SPY Surpasses Gains off 2009 Low

Even though there is still one more trading day in May, the S&P 500 SPDR (SPY) is on course to surpass the gains seen off the February 2009 closing low. The chart below shows monthly bars, the 14-month Rate-of-Change and the average monthly change for those 14 months. SPY is currently up 62.7% in 14 months and this eclipses the 60.7% gain seen from March 2009 until April 2010. The average monthly gain is currently 4.48% and this is higher than the average monthly gain in April 2010, which was 4.3%. Looking back to the 2002 low, SPY was up 35.73% in 11 months from April 2003 to February 2004.

The purpose of this exercise is to put the current gains into perspective. These big gains to not point to a major top or a reason to turn bearish.
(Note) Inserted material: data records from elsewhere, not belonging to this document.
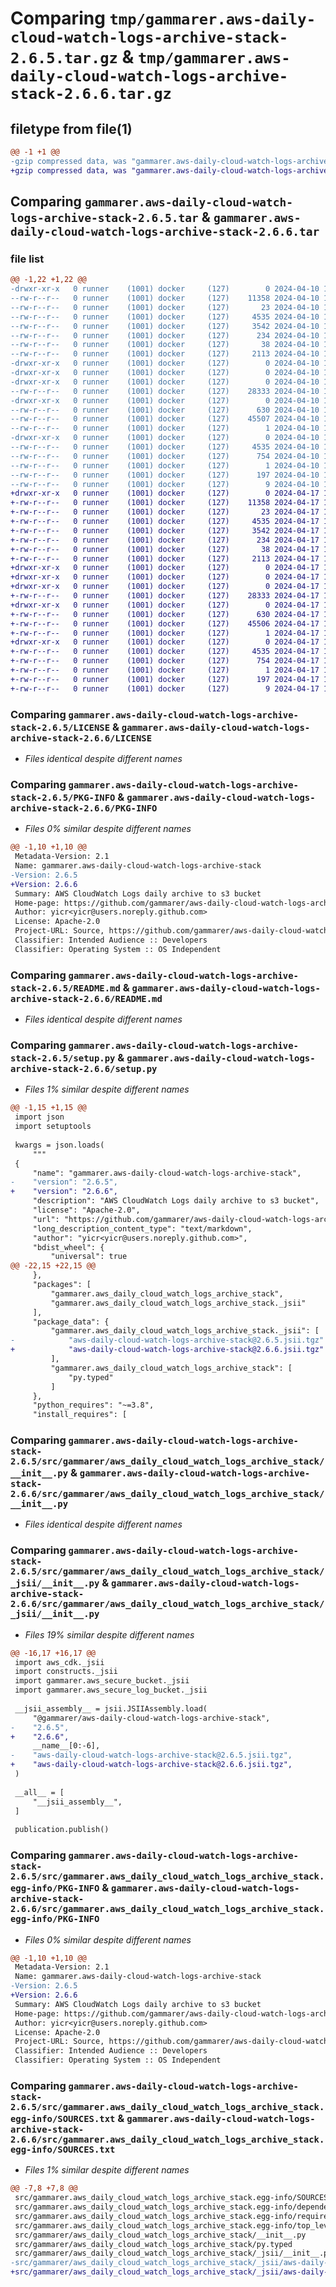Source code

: # Comparing `tmp/gammarer.aws-daily-cloud-watch-logs-archive-stack-2.6.5.tar.gz` & `tmp/gammarer.aws-daily-cloud-watch-logs-archive-stack-2.6.6.tar.gz`

## filetype from file(1)

```diff
@@ -1 +1 @@
-gzip compressed data, was "gammarer.aws-daily-cloud-watch-logs-archive-stack-2.6.5.tar", last modified: Wed Apr 10 19:16:49 2024, max compression
+gzip compressed data, was "gammarer.aws-daily-cloud-watch-logs-archive-stack-2.6.6.tar", last modified: Wed Apr 17 19:12:18 2024, max compression
```

## Comparing `gammarer.aws-daily-cloud-watch-logs-archive-stack-2.6.5.tar` & `gammarer.aws-daily-cloud-watch-logs-archive-stack-2.6.6.tar`

### file list

```diff
@@ -1,22 +1,22 @@
-drwxr-xr-x   0 runner    (1001) docker     (127)        0 2024-04-10 19:16:49.835494 gammarer.aws-daily-cloud-watch-logs-archive-stack-2.6.5/
--rw-r--r--   0 runner    (1001) docker     (127)    11358 2024-04-10 19:16:34.000000 gammarer.aws-daily-cloud-watch-logs-archive-stack-2.6.5/LICENSE
--rw-r--r--   0 runner    (1001) docker     (127)       23 2024-04-10 19:16:34.000000 gammarer.aws-daily-cloud-watch-logs-archive-stack-2.6.5/MANIFEST.in
--rw-r--r--   0 runner    (1001) docker     (127)     4535 2024-04-10 19:16:49.835494 gammarer.aws-daily-cloud-watch-logs-archive-stack-2.6.5/PKG-INFO
--rw-r--r--   0 runner    (1001) docker     (127)     3542 2024-04-10 19:16:34.000000 gammarer.aws-daily-cloud-watch-logs-archive-stack-2.6.5/README.md
--rw-r--r--   0 runner    (1001) docker     (127)      234 2024-04-10 19:16:34.000000 gammarer.aws-daily-cloud-watch-logs-archive-stack-2.6.5/pyproject.toml
--rw-r--r--   0 runner    (1001) docker     (127)       38 2024-04-10 19:16:49.835494 gammarer.aws-daily-cloud-watch-logs-archive-stack-2.6.5/setup.cfg
--rw-r--r--   0 runner    (1001) docker     (127)     2113 2024-04-10 19:16:34.000000 gammarer.aws-daily-cloud-watch-logs-archive-stack-2.6.5/setup.py
-drwxr-xr-x   0 runner    (1001) docker     (127)        0 2024-04-10 19:16:49.831494 gammarer.aws-daily-cloud-watch-logs-archive-stack-2.6.5/src/
-drwxr-xr-x   0 runner    (1001) docker     (127)        0 2024-04-10 19:16:49.831494 gammarer.aws-daily-cloud-watch-logs-archive-stack-2.6.5/src/gammarer/
-drwxr-xr-x   0 runner    (1001) docker     (127)        0 2024-04-10 19:16:49.835494 gammarer.aws-daily-cloud-watch-logs-archive-stack-2.6.5/src/gammarer/aws_daily_cloud_watch_logs_archive_stack/
--rw-r--r--   0 runner    (1001) docker     (127)    28333 2024-04-10 19:16:34.000000 gammarer.aws-daily-cloud-watch-logs-archive-stack-2.6.5/src/gammarer/aws_daily_cloud_watch_logs_archive_stack/__init__.py
-drwxr-xr-x   0 runner    (1001) docker     (127)        0 2024-04-10 19:16:49.835494 gammarer.aws-daily-cloud-watch-logs-archive-stack-2.6.5/src/gammarer/aws_daily_cloud_watch_logs_archive_stack/_jsii/
--rw-r--r--   0 runner    (1001) docker     (127)      630 2024-04-10 19:16:34.000000 gammarer.aws-daily-cloud-watch-logs-archive-stack-2.6.5/src/gammarer/aws_daily_cloud_watch_logs_archive_stack/_jsii/__init__.py
--rw-r--r--   0 runner    (1001) docker     (127)    45507 2024-04-10 19:16:34.000000 gammarer.aws-daily-cloud-watch-logs-archive-stack-2.6.5/src/gammarer/aws_daily_cloud_watch_logs_archive_stack/_jsii/aws-daily-cloud-watch-logs-archive-stack@2.6.5.jsii.tgz
--rw-r--r--   0 runner    (1001) docker     (127)        1 2024-04-10 19:16:34.000000 gammarer.aws-daily-cloud-watch-logs-archive-stack-2.6.5/src/gammarer/aws_daily_cloud_watch_logs_archive_stack/py.typed
-drwxr-xr-x   0 runner    (1001) docker     (127)        0 2024-04-10 19:16:49.831494 gammarer.aws-daily-cloud-watch-logs-archive-stack-2.6.5/src/gammarer.aws_daily_cloud_watch_logs_archive_stack.egg-info/
--rw-r--r--   0 runner    (1001) docker     (127)     4535 2024-04-10 19:16:49.000000 gammarer.aws-daily-cloud-watch-logs-archive-stack-2.6.5/src/gammarer.aws_daily_cloud_watch_logs_archive_stack.egg-info/PKG-INFO
--rw-r--r--   0 runner    (1001) docker     (127)      754 2024-04-10 19:16:49.000000 gammarer.aws-daily-cloud-watch-logs-archive-stack-2.6.5/src/gammarer.aws_daily_cloud_watch_logs_archive_stack.egg-info/SOURCES.txt
--rw-r--r--   0 runner    (1001) docker     (127)        1 2024-04-10 19:16:49.000000 gammarer.aws-daily-cloud-watch-logs-archive-stack-2.6.5/src/gammarer.aws_daily_cloud_watch_logs_archive_stack.egg-info/dependency_links.txt
--rw-r--r--   0 runner    (1001) docker     (127)      197 2024-04-10 19:16:49.000000 gammarer.aws-daily-cloud-watch-logs-archive-stack-2.6.5/src/gammarer.aws_daily_cloud_watch_logs_archive_stack.egg-info/requires.txt
--rw-r--r--   0 runner    (1001) docker     (127)        9 2024-04-10 19:16:49.000000 gammarer.aws-daily-cloud-watch-logs-archive-stack-2.6.5/src/gammarer.aws_daily_cloud_watch_logs_archive_stack.egg-info/top_level.txt
+drwxr-xr-x   0 runner    (1001) docker     (127)        0 2024-04-17 19:12:18.130220 gammarer.aws-daily-cloud-watch-logs-archive-stack-2.6.6/
+-rw-r--r--   0 runner    (1001) docker     (127)    11358 2024-04-17 19:12:07.000000 gammarer.aws-daily-cloud-watch-logs-archive-stack-2.6.6/LICENSE
+-rw-r--r--   0 runner    (1001) docker     (127)       23 2024-04-17 19:12:07.000000 gammarer.aws-daily-cloud-watch-logs-archive-stack-2.6.6/MANIFEST.in
+-rw-r--r--   0 runner    (1001) docker     (127)     4535 2024-04-17 19:12:18.130220 gammarer.aws-daily-cloud-watch-logs-archive-stack-2.6.6/PKG-INFO
+-rw-r--r--   0 runner    (1001) docker     (127)     3542 2024-04-17 19:12:07.000000 gammarer.aws-daily-cloud-watch-logs-archive-stack-2.6.6/README.md
+-rw-r--r--   0 runner    (1001) docker     (127)      234 2024-04-17 19:12:07.000000 gammarer.aws-daily-cloud-watch-logs-archive-stack-2.6.6/pyproject.toml
+-rw-r--r--   0 runner    (1001) docker     (127)       38 2024-04-17 19:12:18.130220 gammarer.aws-daily-cloud-watch-logs-archive-stack-2.6.6/setup.cfg
+-rw-r--r--   0 runner    (1001) docker     (127)     2113 2024-04-17 19:12:07.000000 gammarer.aws-daily-cloud-watch-logs-archive-stack-2.6.6/setup.py
+drwxr-xr-x   0 runner    (1001) docker     (127)        0 2024-04-17 19:12:18.130220 gammarer.aws-daily-cloud-watch-logs-archive-stack-2.6.6/src/
+drwxr-xr-x   0 runner    (1001) docker     (127)        0 2024-04-17 19:12:18.130220 gammarer.aws-daily-cloud-watch-logs-archive-stack-2.6.6/src/gammarer/
+drwxr-xr-x   0 runner    (1001) docker     (127)        0 2024-04-17 19:12:18.130220 gammarer.aws-daily-cloud-watch-logs-archive-stack-2.6.6/src/gammarer/aws_daily_cloud_watch_logs_archive_stack/
+-rw-r--r--   0 runner    (1001) docker     (127)    28333 2024-04-17 19:12:07.000000 gammarer.aws-daily-cloud-watch-logs-archive-stack-2.6.6/src/gammarer/aws_daily_cloud_watch_logs_archive_stack/__init__.py
+drwxr-xr-x   0 runner    (1001) docker     (127)        0 2024-04-17 19:12:18.130220 gammarer.aws-daily-cloud-watch-logs-archive-stack-2.6.6/src/gammarer/aws_daily_cloud_watch_logs_archive_stack/_jsii/
+-rw-r--r--   0 runner    (1001) docker     (127)      630 2024-04-17 19:12:07.000000 gammarer.aws-daily-cloud-watch-logs-archive-stack-2.6.6/src/gammarer/aws_daily_cloud_watch_logs_archive_stack/_jsii/__init__.py
+-rw-r--r--   0 runner    (1001) docker     (127)    45506 2024-04-17 19:12:07.000000 gammarer.aws-daily-cloud-watch-logs-archive-stack-2.6.6/src/gammarer/aws_daily_cloud_watch_logs_archive_stack/_jsii/aws-daily-cloud-watch-logs-archive-stack@2.6.6.jsii.tgz
+-rw-r--r--   0 runner    (1001) docker     (127)        1 2024-04-17 19:12:07.000000 gammarer.aws-daily-cloud-watch-logs-archive-stack-2.6.6/src/gammarer/aws_daily_cloud_watch_logs_archive_stack/py.typed
+drwxr-xr-x   0 runner    (1001) docker     (127)        0 2024-04-17 19:12:18.130220 gammarer.aws-daily-cloud-watch-logs-archive-stack-2.6.6/src/gammarer.aws_daily_cloud_watch_logs_archive_stack.egg-info/
+-rw-r--r--   0 runner    (1001) docker     (127)     4535 2024-04-17 19:12:18.000000 gammarer.aws-daily-cloud-watch-logs-archive-stack-2.6.6/src/gammarer.aws_daily_cloud_watch_logs_archive_stack.egg-info/PKG-INFO
+-rw-r--r--   0 runner    (1001) docker     (127)      754 2024-04-17 19:12:18.000000 gammarer.aws-daily-cloud-watch-logs-archive-stack-2.6.6/src/gammarer.aws_daily_cloud_watch_logs_archive_stack.egg-info/SOURCES.txt
+-rw-r--r--   0 runner    (1001) docker     (127)        1 2024-04-17 19:12:18.000000 gammarer.aws-daily-cloud-watch-logs-archive-stack-2.6.6/src/gammarer.aws_daily_cloud_watch_logs_archive_stack.egg-info/dependency_links.txt
+-rw-r--r--   0 runner    (1001) docker     (127)      197 2024-04-17 19:12:18.000000 gammarer.aws-daily-cloud-watch-logs-archive-stack-2.6.6/src/gammarer.aws_daily_cloud_watch_logs_archive_stack.egg-info/requires.txt
+-rw-r--r--   0 runner    (1001) docker     (127)        9 2024-04-17 19:12:18.000000 gammarer.aws-daily-cloud-watch-logs-archive-stack-2.6.6/src/gammarer.aws_daily_cloud_watch_logs_archive_stack.egg-info/top_level.txt
```

### Comparing `gammarer.aws-daily-cloud-watch-logs-archive-stack-2.6.5/LICENSE` & `gammarer.aws-daily-cloud-watch-logs-archive-stack-2.6.6/LICENSE`

 * *Files identical despite different names*

### Comparing `gammarer.aws-daily-cloud-watch-logs-archive-stack-2.6.5/PKG-INFO` & `gammarer.aws-daily-cloud-watch-logs-archive-stack-2.6.6/PKG-INFO`

 * *Files 0% similar despite different names*

```diff
@@ -1,10 +1,10 @@
 Metadata-Version: 2.1
 Name: gammarer.aws-daily-cloud-watch-logs-archive-stack
-Version: 2.6.5
+Version: 2.6.6
 Summary: AWS CloudWatch Logs daily archive to s3 bucket
 Home-page: https://github.com/gammarer/aws-daily-cloud-watch-logs-archive-stack.git
 Author: yicr<yicr@users.noreply.github.com>
 License: Apache-2.0
 Project-URL: Source, https://github.com/gammarer/aws-daily-cloud-watch-logs-archive-stack.git
 Classifier: Intended Audience :: Developers
 Classifier: Operating System :: OS Independent
```

### Comparing `gammarer.aws-daily-cloud-watch-logs-archive-stack-2.6.5/README.md` & `gammarer.aws-daily-cloud-watch-logs-archive-stack-2.6.6/README.md`

 * *Files identical despite different names*

### Comparing `gammarer.aws-daily-cloud-watch-logs-archive-stack-2.6.5/setup.py` & `gammarer.aws-daily-cloud-watch-logs-archive-stack-2.6.6/setup.py`

 * *Files 1% similar despite different names*

```diff
@@ -1,15 +1,15 @@
 import json
 import setuptools
 
 kwargs = json.loads(
     """
 {
     "name": "gammarer.aws-daily-cloud-watch-logs-archive-stack",
-    "version": "2.6.5",
+    "version": "2.6.6",
     "description": "AWS CloudWatch Logs daily archive to s3 bucket",
     "license": "Apache-2.0",
     "url": "https://github.com/gammarer/aws-daily-cloud-watch-logs-archive-stack.git",
     "long_description_content_type": "text/markdown",
     "author": "yicr<yicr@users.noreply.github.com>",
     "bdist_wheel": {
         "universal": true
@@ -22,15 +22,15 @@
     },
     "packages": [
         "gammarer.aws_daily_cloud_watch_logs_archive_stack",
         "gammarer.aws_daily_cloud_watch_logs_archive_stack._jsii"
     ],
     "package_data": {
         "gammarer.aws_daily_cloud_watch_logs_archive_stack._jsii": [
-            "aws-daily-cloud-watch-logs-archive-stack@2.6.5.jsii.tgz"
+            "aws-daily-cloud-watch-logs-archive-stack@2.6.6.jsii.tgz"
         ],
         "gammarer.aws_daily_cloud_watch_logs_archive_stack": [
             "py.typed"
         ]
     },
     "python_requires": "~=3.8",
     "install_requires": [
```

### Comparing `gammarer.aws-daily-cloud-watch-logs-archive-stack-2.6.5/src/gammarer/aws_daily_cloud_watch_logs_archive_stack/__init__.py` & `gammarer.aws-daily-cloud-watch-logs-archive-stack-2.6.6/src/gammarer/aws_daily_cloud_watch_logs_archive_stack/__init__.py`

 * *Files identical despite different names*

### Comparing `gammarer.aws-daily-cloud-watch-logs-archive-stack-2.6.5/src/gammarer/aws_daily_cloud_watch_logs_archive_stack/_jsii/__init__.py` & `gammarer.aws-daily-cloud-watch-logs-archive-stack-2.6.6/src/gammarer/aws_daily_cloud_watch_logs_archive_stack/_jsii/__init__.py`

 * *Files 19% similar despite different names*

```diff
@@ -16,17 +16,17 @@
 import aws_cdk._jsii
 import constructs._jsii
 import gammarer.aws_secure_bucket._jsii
 import gammarer.aws_secure_log_bucket._jsii
 
 __jsii_assembly__ = jsii.JSIIAssembly.load(
     "@gammarer/aws-daily-cloud-watch-logs-archive-stack",
-    "2.6.5",
+    "2.6.6",
     __name__[0:-6],
-    "aws-daily-cloud-watch-logs-archive-stack@2.6.5.jsii.tgz",
+    "aws-daily-cloud-watch-logs-archive-stack@2.6.6.jsii.tgz",
 )
 
 __all__ = [
     "__jsii_assembly__",
 ]
 
 publication.publish()
```

### Comparing `gammarer.aws-daily-cloud-watch-logs-archive-stack-2.6.5/src/gammarer.aws_daily_cloud_watch_logs_archive_stack.egg-info/PKG-INFO` & `gammarer.aws-daily-cloud-watch-logs-archive-stack-2.6.6/src/gammarer.aws_daily_cloud_watch_logs_archive_stack.egg-info/PKG-INFO`

 * *Files 0% similar despite different names*

```diff
@@ -1,10 +1,10 @@
 Metadata-Version: 2.1
 Name: gammarer.aws-daily-cloud-watch-logs-archive-stack
-Version: 2.6.5
+Version: 2.6.6
 Summary: AWS CloudWatch Logs daily archive to s3 bucket
 Home-page: https://github.com/gammarer/aws-daily-cloud-watch-logs-archive-stack.git
 Author: yicr<yicr@users.noreply.github.com>
 License: Apache-2.0
 Project-URL: Source, https://github.com/gammarer/aws-daily-cloud-watch-logs-archive-stack.git
 Classifier: Intended Audience :: Developers
 Classifier: Operating System :: OS Independent
```

### Comparing `gammarer.aws-daily-cloud-watch-logs-archive-stack-2.6.5/src/gammarer.aws_daily_cloud_watch_logs_archive_stack.egg-info/SOURCES.txt` & `gammarer.aws-daily-cloud-watch-logs-archive-stack-2.6.6/src/gammarer.aws_daily_cloud_watch_logs_archive_stack.egg-info/SOURCES.txt`

 * *Files 1% similar despite different names*

```diff
@@ -7,8 +7,8 @@
 src/gammarer.aws_daily_cloud_watch_logs_archive_stack.egg-info/SOURCES.txt
 src/gammarer.aws_daily_cloud_watch_logs_archive_stack.egg-info/dependency_links.txt
 src/gammarer.aws_daily_cloud_watch_logs_archive_stack.egg-info/requires.txt
 src/gammarer.aws_daily_cloud_watch_logs_archive_stack.egg-info/top_level.txt
 src/gammarer/aws_daily_cloud_watch_logs_archive_stack/__init__.py
 src/gammarer/aws_daily_cloud_watch_logs_archive_stack/py.typed
 src/gammarer/aws_daily_cloud_watch_logs_archive_stack/_jsii/__init__.py
-src/gammarer/aws_daily_cloud_watch_logs_archive_stack/_jsii/aws-daily-cloud-watch-logs-archive-stack@2.6.5.jsii.tgz
+src/gammarer/aws_daily_cloud_watch_logs_archive_stack/_jsii/aws-daily-cloud-watch-logs-archive-stack@2.6.6.jsii.tgz
```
SPY and SPX are quite extended, but the current trend is up and SPY is very close to a new high. Using the S&P 500 (below), the current 14-month advance is the largest in over 70 years. I have 12 and 14 month Rate-of-Change data for the S&P 500 back to January 1951. The 12-month advance from April 2020 to March 2021 was 53.71% and this is also the single largest 12-month advance since 1951.

Oil Forms Bullish Pattern

The long-term trend for oil remains up and resistance is nigh, but oil remains strong and a bullish cup-with-handle pattern formed. The upper left chart shows bars for NYMEX Crude Futures (July 2021), which is the purest play on oil. The green lines show the cup-with-handle and the red shading marks rim resistance. This is a bullish continuation pattern and a breakout would argue for a move towards the upper 70s.

Gold Extends above 200-day

Overall, there is no change in GLD and nothing negative to say, except that it is quite extended after a 13% surge the last nine weeks. The chart is bullish, but I do not see a setup right now. Long-term, the chart in the upper left shows GLD bouncing off a reversal zone marked by the spring 2020 lows and 67% retracement. This is a long-term bullish sequence: three steps forward and two steps backward (67% retracement). The double bottom in March and breakout in April are bullish. On the bar chart, GLD extended its advance and broke above the 200-day SMA. The Heikin-Ashi Candle chart shows GLD breaking out of a pennant pattern two weeks ago.

Silver Challenges Triangle Line

The Silver ETF (SLV) is also bullish, but getting extended after a 19% run that is challenging the triangle trendline. Short-term, a bullish pennant is forming and a breakout at 26.10 would argue for a continuation higher, and also a triangle breakout. The long-term chart in the upper left shows SLV near the triangle trendline and a breakout would be long-term bullish. The swing within this big triangle turned up with the falling wedge breakout on the bar chart (mid April).

Tainted TLT

The 20+ Yr Treasury Bond ETF (TLT) is in a long-term downtrend and it is easy to be bearish on bonds. The Fed, however, is the elephant in the room because the Fed is actively buying US Treasury bonds. I do not want to speculate on Fed purchases and future tapering plans, but the Fed presence is an issue. On the price chart, TLT is in a long-term downtrend and getting some sort of oversold bounce. It is also possible that a triangle consolidation is forming. Either way, I am not interested in TLT right now because the Fed is spiking the cool-aid and stocks are in a bull market.  

Dollar Nears January Low

There is no change in the Dollar Bullish ETF (UUP), which remains in a long-term downtrend and is on the verge of a 52-week low. UUP bounced from January to March with a test of the falling 200-day. UUP actually broke above the 200-day in late March, but this break did not last long as it turned down a few days later. The downturn extended the last eight weeks and the trend is clearly down. For whatever reason, the Dollar and SPY are negatively correlated, which means they are moving in opposite directions.

Thanks for tuning in and have a great day!